━━━━━ DATA PROVIDED ━━━━━

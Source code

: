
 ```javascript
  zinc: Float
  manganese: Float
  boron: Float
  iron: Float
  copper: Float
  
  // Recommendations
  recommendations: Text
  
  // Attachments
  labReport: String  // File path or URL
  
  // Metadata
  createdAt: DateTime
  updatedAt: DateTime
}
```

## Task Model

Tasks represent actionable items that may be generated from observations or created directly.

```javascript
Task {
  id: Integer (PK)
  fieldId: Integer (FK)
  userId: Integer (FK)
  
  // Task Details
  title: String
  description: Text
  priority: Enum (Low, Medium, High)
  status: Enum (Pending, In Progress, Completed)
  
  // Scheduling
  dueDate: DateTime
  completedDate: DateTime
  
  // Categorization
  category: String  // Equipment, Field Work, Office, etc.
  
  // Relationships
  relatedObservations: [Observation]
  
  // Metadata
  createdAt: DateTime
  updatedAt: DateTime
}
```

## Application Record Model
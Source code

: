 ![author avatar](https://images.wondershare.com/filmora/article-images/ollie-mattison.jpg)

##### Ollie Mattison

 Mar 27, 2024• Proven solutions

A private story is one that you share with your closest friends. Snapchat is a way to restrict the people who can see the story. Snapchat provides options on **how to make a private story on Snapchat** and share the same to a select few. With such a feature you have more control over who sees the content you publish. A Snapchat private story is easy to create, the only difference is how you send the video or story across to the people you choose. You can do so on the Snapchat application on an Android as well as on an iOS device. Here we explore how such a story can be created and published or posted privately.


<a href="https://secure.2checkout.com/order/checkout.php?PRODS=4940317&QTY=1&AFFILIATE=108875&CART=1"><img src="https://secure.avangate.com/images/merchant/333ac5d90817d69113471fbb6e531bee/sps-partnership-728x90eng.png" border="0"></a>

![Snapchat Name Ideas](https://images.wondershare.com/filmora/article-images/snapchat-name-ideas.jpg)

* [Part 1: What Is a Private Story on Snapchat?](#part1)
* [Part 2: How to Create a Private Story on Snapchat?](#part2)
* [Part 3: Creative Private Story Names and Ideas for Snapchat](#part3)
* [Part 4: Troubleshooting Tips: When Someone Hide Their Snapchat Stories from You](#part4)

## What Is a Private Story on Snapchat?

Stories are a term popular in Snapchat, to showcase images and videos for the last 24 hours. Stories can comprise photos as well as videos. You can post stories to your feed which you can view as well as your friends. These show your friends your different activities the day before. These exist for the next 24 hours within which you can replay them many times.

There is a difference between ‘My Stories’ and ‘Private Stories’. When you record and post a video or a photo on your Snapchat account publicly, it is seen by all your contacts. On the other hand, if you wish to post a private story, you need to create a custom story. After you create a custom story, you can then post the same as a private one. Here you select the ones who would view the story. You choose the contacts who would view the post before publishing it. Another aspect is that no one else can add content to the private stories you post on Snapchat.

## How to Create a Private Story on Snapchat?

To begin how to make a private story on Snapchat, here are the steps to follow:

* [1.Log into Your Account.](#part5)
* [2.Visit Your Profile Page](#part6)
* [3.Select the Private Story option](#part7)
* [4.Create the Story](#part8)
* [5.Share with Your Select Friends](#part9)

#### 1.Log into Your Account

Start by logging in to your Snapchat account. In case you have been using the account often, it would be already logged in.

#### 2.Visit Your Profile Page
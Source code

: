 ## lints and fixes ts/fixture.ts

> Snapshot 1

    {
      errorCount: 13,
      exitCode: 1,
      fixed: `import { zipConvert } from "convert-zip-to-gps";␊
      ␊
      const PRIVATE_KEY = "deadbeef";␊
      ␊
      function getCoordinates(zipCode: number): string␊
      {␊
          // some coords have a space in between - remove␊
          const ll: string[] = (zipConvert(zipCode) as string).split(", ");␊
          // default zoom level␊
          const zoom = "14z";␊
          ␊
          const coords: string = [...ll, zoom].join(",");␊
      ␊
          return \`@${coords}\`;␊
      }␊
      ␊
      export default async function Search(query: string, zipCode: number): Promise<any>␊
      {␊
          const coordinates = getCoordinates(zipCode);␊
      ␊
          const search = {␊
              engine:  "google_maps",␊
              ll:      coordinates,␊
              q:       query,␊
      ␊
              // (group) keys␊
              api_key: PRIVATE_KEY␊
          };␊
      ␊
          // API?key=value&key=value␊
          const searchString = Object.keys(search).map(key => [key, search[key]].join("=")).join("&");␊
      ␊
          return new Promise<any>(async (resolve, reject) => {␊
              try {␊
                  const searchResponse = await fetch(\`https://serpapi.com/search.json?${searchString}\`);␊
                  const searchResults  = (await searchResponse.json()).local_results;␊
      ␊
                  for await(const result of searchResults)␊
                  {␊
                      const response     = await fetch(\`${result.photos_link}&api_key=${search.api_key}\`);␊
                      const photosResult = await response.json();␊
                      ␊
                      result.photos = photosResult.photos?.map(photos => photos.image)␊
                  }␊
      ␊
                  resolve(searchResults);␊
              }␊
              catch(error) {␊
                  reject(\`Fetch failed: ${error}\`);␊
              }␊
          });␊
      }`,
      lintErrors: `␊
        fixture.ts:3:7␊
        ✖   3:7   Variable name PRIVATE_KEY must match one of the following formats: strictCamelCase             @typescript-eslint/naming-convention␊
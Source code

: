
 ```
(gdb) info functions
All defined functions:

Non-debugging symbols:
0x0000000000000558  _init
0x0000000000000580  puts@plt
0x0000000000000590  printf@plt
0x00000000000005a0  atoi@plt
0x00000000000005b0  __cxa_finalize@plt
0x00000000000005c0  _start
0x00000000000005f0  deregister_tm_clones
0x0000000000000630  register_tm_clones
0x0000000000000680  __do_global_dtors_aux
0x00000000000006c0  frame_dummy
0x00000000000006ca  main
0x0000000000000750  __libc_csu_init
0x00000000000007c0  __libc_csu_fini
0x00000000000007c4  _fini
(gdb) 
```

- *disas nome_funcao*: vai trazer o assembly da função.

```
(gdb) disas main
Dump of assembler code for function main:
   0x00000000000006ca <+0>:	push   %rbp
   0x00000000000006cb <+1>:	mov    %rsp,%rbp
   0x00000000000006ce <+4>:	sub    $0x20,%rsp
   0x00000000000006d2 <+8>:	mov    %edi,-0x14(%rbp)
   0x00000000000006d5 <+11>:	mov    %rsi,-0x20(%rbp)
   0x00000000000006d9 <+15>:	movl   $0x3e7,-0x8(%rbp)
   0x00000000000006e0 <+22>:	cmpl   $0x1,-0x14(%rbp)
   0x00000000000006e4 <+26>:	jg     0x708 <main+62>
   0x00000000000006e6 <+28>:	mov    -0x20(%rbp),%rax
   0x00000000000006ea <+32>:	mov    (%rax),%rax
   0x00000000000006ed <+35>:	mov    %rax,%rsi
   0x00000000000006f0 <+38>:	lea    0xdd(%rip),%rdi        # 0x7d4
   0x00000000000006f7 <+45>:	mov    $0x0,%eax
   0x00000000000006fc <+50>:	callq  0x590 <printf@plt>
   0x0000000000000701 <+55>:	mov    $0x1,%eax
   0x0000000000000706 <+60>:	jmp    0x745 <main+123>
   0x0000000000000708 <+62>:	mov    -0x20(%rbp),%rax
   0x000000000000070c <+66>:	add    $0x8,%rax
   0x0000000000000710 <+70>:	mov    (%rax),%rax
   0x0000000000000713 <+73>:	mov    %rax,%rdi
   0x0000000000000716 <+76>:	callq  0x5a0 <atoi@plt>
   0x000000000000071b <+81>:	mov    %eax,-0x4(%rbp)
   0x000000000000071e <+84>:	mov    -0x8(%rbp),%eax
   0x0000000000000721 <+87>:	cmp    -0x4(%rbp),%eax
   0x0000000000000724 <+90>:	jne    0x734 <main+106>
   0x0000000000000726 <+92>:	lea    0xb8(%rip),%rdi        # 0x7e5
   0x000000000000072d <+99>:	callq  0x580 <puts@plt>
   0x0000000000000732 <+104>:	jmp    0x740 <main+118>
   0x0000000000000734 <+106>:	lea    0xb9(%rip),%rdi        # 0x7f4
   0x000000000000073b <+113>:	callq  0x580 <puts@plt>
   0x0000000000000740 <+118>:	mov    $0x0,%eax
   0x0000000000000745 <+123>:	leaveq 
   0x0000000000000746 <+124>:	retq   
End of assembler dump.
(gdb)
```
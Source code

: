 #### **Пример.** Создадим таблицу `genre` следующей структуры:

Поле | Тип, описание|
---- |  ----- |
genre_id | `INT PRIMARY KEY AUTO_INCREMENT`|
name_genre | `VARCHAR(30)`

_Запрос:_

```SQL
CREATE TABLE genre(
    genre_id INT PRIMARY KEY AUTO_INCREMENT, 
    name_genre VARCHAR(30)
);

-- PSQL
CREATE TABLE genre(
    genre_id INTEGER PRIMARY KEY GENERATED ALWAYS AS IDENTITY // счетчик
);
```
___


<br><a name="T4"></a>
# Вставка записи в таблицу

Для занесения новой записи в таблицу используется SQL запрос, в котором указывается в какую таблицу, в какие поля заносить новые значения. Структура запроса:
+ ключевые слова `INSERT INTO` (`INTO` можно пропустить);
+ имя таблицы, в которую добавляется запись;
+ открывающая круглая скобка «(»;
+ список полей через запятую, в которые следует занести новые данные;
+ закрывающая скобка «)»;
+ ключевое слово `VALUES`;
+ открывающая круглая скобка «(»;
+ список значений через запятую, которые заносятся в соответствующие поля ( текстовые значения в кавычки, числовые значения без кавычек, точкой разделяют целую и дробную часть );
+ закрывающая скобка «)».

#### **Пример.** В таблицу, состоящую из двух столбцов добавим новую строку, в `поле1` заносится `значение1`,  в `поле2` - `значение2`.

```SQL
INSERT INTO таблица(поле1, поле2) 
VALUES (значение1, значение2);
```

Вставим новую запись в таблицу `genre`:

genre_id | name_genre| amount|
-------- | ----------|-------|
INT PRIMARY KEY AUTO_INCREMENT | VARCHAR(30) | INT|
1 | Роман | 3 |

━━━━━

TASK OBJECTIVE: Your task is to find each line in the entries that contains the string "Visit" and copy it.

SOLVED EXERCISE:
* [2.Visit Your Profile Page](#part6)
#### 2.Visit Your Profile Page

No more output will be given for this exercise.